Roland Lescure met en garde contre l’utilisation des stocks stratégiques de pétrole

Le ministre délégué à l’Industrie, Roland Lescure, met en garde contre l’idée de puiser à nouveau dans les réserves stratégiques de pétrole françaises, soulignant l’importance de préserver ces stocks pour anticiper d’éventuelles situations de crise.

Collection de barils de pétrole avec machinerie à l'arrière-plan
Image d'illustration. Barils de pétrole au quai de chargement — ADN

Tl;dr

  • Le G7 garde ses réserves stratégiques pétrolières intactes.
  • Le conflit au Moyen-Orient menace l’approvisionnement mondial.
  • Pas de pénurie de pétrole en Europe ou Amérique du Nord.

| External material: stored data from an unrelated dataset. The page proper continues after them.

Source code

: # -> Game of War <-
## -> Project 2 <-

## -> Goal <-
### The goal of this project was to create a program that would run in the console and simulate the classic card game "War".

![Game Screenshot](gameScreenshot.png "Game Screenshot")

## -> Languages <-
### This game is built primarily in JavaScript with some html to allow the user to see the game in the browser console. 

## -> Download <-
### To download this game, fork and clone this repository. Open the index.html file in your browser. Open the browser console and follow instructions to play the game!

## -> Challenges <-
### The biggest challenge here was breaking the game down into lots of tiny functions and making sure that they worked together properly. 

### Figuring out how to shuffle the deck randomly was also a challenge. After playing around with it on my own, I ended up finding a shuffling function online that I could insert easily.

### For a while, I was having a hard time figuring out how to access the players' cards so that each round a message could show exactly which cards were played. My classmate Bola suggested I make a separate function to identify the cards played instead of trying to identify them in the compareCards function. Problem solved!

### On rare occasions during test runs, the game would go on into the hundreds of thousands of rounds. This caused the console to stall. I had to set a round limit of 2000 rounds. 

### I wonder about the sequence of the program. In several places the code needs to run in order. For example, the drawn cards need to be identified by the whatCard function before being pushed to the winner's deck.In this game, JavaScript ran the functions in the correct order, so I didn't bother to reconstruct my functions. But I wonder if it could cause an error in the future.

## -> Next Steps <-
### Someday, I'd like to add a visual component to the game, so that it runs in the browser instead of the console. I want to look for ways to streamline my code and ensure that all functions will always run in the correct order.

Pétrole : l’Europe sur ses gardes face aux incertitudes géopolitiques

La montée persistante des prix à la pompe ne cesse d’interroger. Dans ce contexte, la question du recours aux réserves stratégiques de pétrole refait surface, alors que la stabilité de l’acheminement des hydrocarbures venus du Moyen-Orient demeure fragile.

Des stocks encore préservés : une stratégie du G7

Interrogé par la chaîne américaine CNBC Europe, le ministre de l’Économie Roland Lescure a souligné la prudence adoptée par l’Europe et le G7. Face à une guerre au Moyen-Orient susceptible de s’éterniser, il insiste : « Nous devons garder des munitions face à d’autres chocs potentiels ». Pour l’heure, aucune nouvelle libération des stocks n’est envisagée. « Nous n’en sommes pas encore là », tranche-t-il.

Le ministre précise que si les réserves peuvent ponctuellement compenser des ruptures temporaires, elles ne sauraient remplacer les flux constants transitant par le stratégique détroit d’Ormuz. Selon lui, seule la normalisation de cette route pourrait vraiment apaiser le marché international.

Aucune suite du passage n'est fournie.